## [Exercise objective]
All entries must come back exactly as given, with no pictures in the copy.

## [Task data]
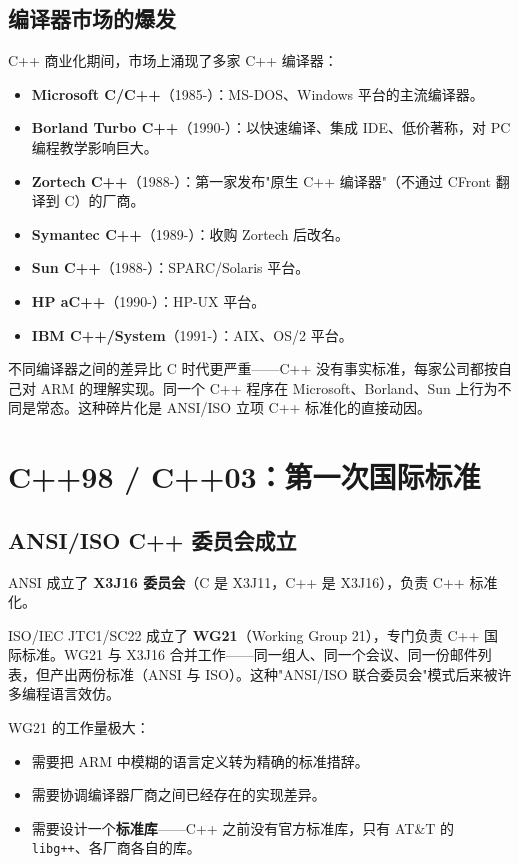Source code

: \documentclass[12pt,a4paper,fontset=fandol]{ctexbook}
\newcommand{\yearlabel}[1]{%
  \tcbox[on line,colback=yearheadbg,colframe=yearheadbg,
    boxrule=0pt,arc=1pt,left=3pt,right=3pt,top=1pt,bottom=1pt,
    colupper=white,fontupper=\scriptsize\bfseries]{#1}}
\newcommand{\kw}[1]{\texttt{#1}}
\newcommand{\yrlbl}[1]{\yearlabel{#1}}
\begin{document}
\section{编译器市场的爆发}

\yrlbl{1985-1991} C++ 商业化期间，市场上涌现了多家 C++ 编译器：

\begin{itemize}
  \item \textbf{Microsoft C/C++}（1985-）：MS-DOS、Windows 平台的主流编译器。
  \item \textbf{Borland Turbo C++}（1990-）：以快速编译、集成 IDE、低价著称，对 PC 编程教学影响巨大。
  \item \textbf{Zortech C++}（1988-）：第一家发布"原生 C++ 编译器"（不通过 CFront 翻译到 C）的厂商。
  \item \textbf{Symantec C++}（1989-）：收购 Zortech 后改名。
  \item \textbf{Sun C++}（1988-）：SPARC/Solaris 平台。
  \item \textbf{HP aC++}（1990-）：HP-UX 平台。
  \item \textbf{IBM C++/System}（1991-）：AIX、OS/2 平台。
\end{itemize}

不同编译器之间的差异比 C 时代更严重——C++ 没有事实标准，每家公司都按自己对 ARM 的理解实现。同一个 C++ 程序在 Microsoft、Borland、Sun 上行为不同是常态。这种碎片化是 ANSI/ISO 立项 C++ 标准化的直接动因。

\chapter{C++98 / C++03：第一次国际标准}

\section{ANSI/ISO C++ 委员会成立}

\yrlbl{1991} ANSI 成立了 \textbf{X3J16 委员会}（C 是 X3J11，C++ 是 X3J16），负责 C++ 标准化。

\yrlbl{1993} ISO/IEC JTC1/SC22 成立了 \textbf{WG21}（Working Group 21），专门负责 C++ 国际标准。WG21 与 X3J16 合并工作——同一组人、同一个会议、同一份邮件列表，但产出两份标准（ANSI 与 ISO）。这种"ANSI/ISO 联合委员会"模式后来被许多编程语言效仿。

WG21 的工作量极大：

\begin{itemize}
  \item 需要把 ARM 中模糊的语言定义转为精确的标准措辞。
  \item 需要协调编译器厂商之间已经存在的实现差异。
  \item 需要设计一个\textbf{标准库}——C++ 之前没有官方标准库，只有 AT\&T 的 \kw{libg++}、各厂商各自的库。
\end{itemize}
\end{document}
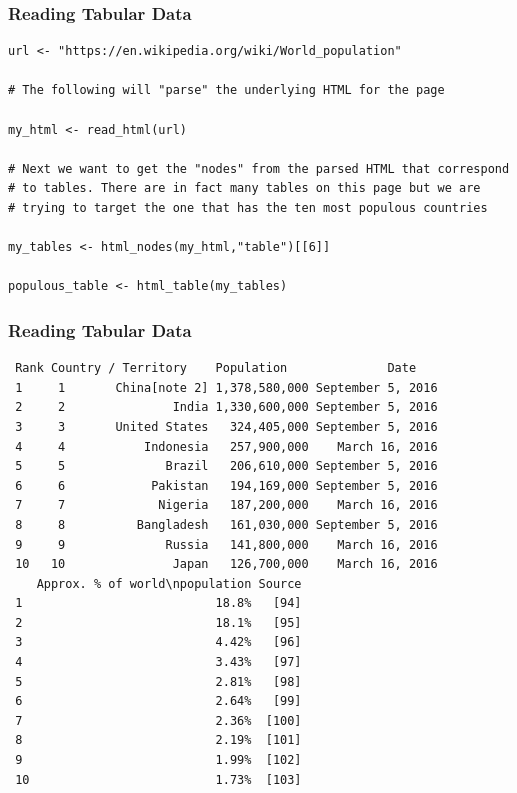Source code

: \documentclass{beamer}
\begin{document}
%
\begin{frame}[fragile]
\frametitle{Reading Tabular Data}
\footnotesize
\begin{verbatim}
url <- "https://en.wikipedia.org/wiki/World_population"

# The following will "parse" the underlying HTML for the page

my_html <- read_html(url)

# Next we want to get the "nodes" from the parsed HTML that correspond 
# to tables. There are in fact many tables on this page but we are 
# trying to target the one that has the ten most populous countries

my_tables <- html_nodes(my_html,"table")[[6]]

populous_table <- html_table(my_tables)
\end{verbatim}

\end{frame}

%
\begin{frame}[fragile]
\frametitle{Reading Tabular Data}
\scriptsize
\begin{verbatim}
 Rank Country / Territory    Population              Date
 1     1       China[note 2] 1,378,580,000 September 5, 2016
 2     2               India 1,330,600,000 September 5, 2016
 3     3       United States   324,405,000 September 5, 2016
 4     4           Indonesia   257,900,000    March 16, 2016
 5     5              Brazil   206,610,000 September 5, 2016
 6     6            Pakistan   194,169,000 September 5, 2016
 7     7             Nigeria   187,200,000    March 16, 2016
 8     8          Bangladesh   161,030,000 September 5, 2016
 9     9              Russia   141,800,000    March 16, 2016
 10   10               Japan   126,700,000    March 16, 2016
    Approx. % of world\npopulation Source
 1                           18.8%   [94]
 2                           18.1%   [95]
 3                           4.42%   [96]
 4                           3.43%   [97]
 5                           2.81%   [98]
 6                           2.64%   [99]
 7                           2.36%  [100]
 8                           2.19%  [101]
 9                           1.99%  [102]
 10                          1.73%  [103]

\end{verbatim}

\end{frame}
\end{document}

## [Written solution]
Source code

: \documentclass[12pt,a4paper,fontset=fandol]{ctexbook}
\newcommand{\yearlabel}[1]{%
  \tcbox[on line,colback=yearheadbg,colframe=yearheadbg,
    boxrule=0pt,arc=1pt,left=3pt,right=3pt,top=1pt,bottom=1pt,
    colupper=white,fontupper=\scriptsize\bfseries]{#1}}
\newcommand{\kw}[1]{\texttt{#1}}
\newcommand{\yrlbl}[1]{\yearlabel{#1}}
\begin{document}
\section{编译器市场的爆发}

\yrlbl{1985-1991} C++ 商业化期间，市场上涌现了多家 C++ 编译器：

\begin{itemize}
  \item \textbf{Microsoft C/C++}（1985-）：MS-DOS、Windows 平台的主流编译器。
  \item \textbf{Borland Turbo C++}（1990-）：以快速编译、集成 IDE、低价著称，对 PC 编程教学影响巨大。
  \item \textbf{Zortech C++}（1988-）：第一家发布"原生 C++ 编译器"（不通过 CFront 翻译到 C）的厂商。
  \item \textbf{Symantec C++}（1989-）：收购 Zortech 后改名。
  \item \textbf{Sun C++}（1988-）：SPARC/Solaris 平台。
  \item \textbf{HP aC++}（1990-）：HP-UX 平台。
  \item \textbf{IBM C++/System}（1991-）：AIX、OS/2 平台。
\end{itemize}

不同编译器之间的差异比 C 时代更严重——C++ 没有事实标准，每家公司都按自己对 ARM 的理解实现。同一个 C++ 程序在 Microsoft、Borland、Sun 上行为不同是常态。这种碎片化是 ANSI/ISO 立项 C++ 标准化的直接动因。

\chapter{C++98 / C++03：第一次国际标准}

\section{ANSI/ISO C++ 委员会成立}

\yrlbl{1991} ANSI 成立了 \textbf{X3J16 委员会}（C 是 X3J11，C++ 是 X3J16），负责 C++ 标准化。

\yrlbl{1993} ISO/IEC JTC1/SC22 成立了 \textbf{WG21}（Working Group 21），专门负责 C++ 国际标准。WG21 与 X3J16 合并工作——同一组人、同一个会议、同一份邮件列表，但产出两份标准（ANSI 与 ISO）。这种"ANSI/ISO 联合委员会"模式后来被许多编程语言效仿。

WG21 的工作量极大：

\begin{itemize}
  \item 需要把 ARM 中模糊的语言定义转为精确的标准措辞。
  \item 需要协调编译器厂商之间已经存在的实现差异。
  \item 需要设计一个\textbf{标准库}——C++ 之前没有官方标准库，只有 AT\&T 的 \kw{libg++}、各厂商各自的库。
\end{itemize}
\end{document}
Source code

: \documentclass{beamer}
\begin{document}
%
\begin{frame}[fragile]
\frametitle{Reading Tabular Data}
\footnotesize
\begin{verbatim}
url <- "https://en.wikipedia.org/wiki/World_population"

# The following will "parse" the underlying HTML for the page

my_html <- read_html(url)

# Next we want to get the "nodes" from the parsed HTML that correspond 
# to tables. There are in fact many tables on this page but we are 
# trying to target the one that has the ten most populous countries

my_tables <- html_nodes(my_html,"table")[[6]]

populous_table <- html_table(my_tables)
\end{verbatim}

\end{frame}

%
\begin{frame}[fragile]
\frametitle{Reading Tabular Data}
\scriptsize
\begin{verbatim}
 Rank Country / Territory    Population              Date
 1     1       China[note 2] 1,378,580,000 September 5, 2016
 2     2               India 1,330,600,000 September 5, 2016
 3     3       United States   324,405,000 September 5, 2016
 4     4           Indonesia   257,900,000    March 16, 2016
 5     5              Brazil   206,610,000 September 5, 2016
 6     6            Pakistan   194,169,000 September 5, 2016
 7     7             Nigeria   187,200,000    March 16, 2016
 8     8          Bangladesh   161,030,000 September 5, 2016
 9     9              Russia   141,800,000    March 16, 2016
 10   10               Japan   126,700,000    March 16, 2016
    Approx. % of world\npopulation Source
 1                           18.8%   [94]
 2                           18.1%   [95]
 3                           4.42%   [96]
 4                           3.43%   [97]
 5                           2.81%   [98]
 6                           2.64%   [99]
 7                           2.36%  [100]
 8                           2.19%  [101]
 9                           1.99%  [102]
 10                          1.73%  [103]

\end{verbatim}

\end{frame}
\end{document}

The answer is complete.